Dava konusu işleme esas alınan diğer dönem olan, davacının göreve gelmediği 23/09/2019 – 27/09/2019 tarihleri arasına yönelik olarak ise; davacı tarafından, Sivas’ta aile hekiminden aldığı 23/09/2019 tarihli beş günlük istirahat raporunun ibraz edildiği, Sivas Çevre ve Şehircilik İl Müdürlüğünün . tarih ve . sayılı yazısı ile bu raporun usul ve fenne uygun olup olmadığının tespiti amacıyla Sivas Numune Hastanesi Başhekimliğine sevk edildiği, ancak bu durumun davacıya yazılı olarak tebliğ edilmediği ve Hastane Başhekimliğinin, davacının Hastaneye başvurmamasından dolayı raporun fenne uygun olup olmadığının değerlendirilemediğini bildirmesi üzerine, raporun geçersiz olduğu varsayımıyla, davacının belirtilen tarihlerde özürsüz olarak göreve gelmediğinin kabul edildiği görülmektedir.

Bu durumda; davacının, 16/09/2019 – 20/09/2019 tarihleri arasında 5 gün izinsiz ve mazeretsiz olarak göreve gelmediği kabul edilen günlere ilişkin olarak 18/05/2019 tarihinde aldığı raporun fenne aykırı olduğuna ilişkin bir tespitin bulunmaması nedeniyle 3-9 gün göreve gelmeme hususundaki süreyi kestiği; 23/09/2019 – 27/09/2019 tarihleri arasında kesintisiz 5 gün göreve gelmediği günlere ilişkin olarak ise, davacının sağlık raporu ibraz ettiği, Devlet Memurlarına Verilecek Hastalık Raporları İle Hastalık ve Refakat İznine İlişkin Usul ve Esaslar Hakkında Yönetmeliğin 7. maddesinin altıncı fıkrası uyarınca, sağlık raporlarının görev mahalli veya sevkinin yapıldığı sağlık hizmeti sunucularından alınması gerekmekle birlikte, aynı maddenin beşinci fıkrası uyarınca kamu görevlilerinin Yönetmelik ile öngörülen usullere aykırı biçimde sağlık raporu almaları halinde bu durumun kendilerine yazılı olarak bildirilmesinin gerektiği, yazılı bildirim üzerine görevine başlamayan kamu görevlisinin izinsiz ve özürsüz olarak görevini terk etmiş sayılacağı dikkate alındığında, sunduğu sağlık raporuna ilişkin olarak Sivas Numune Hastanesi Başhekimliğine başvuruda bulunması yönünde yazılı bir bildirim yapılmayan davacının, anılan dönemde izinsiz ve özürsüz olarak göreve gelmediğinden söz etmeye de hukuken olanak bulunmamaktadır.
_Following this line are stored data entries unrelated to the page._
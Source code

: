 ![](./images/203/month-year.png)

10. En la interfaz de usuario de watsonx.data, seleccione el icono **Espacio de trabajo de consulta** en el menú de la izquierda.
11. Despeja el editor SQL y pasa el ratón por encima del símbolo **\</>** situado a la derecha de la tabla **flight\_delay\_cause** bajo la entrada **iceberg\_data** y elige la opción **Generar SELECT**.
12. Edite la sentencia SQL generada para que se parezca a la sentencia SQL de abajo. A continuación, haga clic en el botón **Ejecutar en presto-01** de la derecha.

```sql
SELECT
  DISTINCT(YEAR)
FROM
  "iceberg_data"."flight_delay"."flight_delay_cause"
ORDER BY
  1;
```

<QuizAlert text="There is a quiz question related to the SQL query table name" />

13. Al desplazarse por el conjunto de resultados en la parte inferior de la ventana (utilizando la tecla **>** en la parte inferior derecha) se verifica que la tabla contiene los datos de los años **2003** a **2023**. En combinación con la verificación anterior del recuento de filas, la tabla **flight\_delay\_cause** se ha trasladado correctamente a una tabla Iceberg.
Bu itibarla; davacının özürsüz ve kesintisiz 3-9 gün göreve gelmediğinden bahisle 657 sayılı Devlet Memurları Kanunu’nda düzenlenen tekerrür hükümleri de uygulanarak, bir üst ceza olan Devlet memurluğundan çıkarma cezası ile cezalandırılmasına ilişkin dava konusu işlemde özürsüz ve kesintisiz olma şartı bulunmadığından hukuka uyarlık, davanın reddine ilişkin İdare Mahkemesi kararına karşı yapılan istinaf başvurusunun reddi yolundaki temyize konu Bölge İdare Mahkemesi kararında ise hukuki isabet görülmemiştir.

KARAR SONUCU:
Açıklanan nedenlerle;
1. 2577 sayılı Kanun’un 49. maddesine uygun bulunan davacının temyiz isteminin kabulüne,
2. Davanın yukarıda özetlenen gerekçeyle reddine ilişkin İdare Mahkemesi kararına karşı yapılan istinaf başvurusunun reddi yolundaki temyize konu . Bölge İdare Mahkemesi … İdari Dava Dairesinin . tarih ve E:., K:. sayılı kararının BOZULMASINA,
3. Yeniden bir karar verilmek üzere dosyanın . Bölge İdare Mahkemesi … İdari Dava Dairesine gönderilmesine, kesin olarak, 23/05/2023 tarihinde oybirliğiyle karar verildi.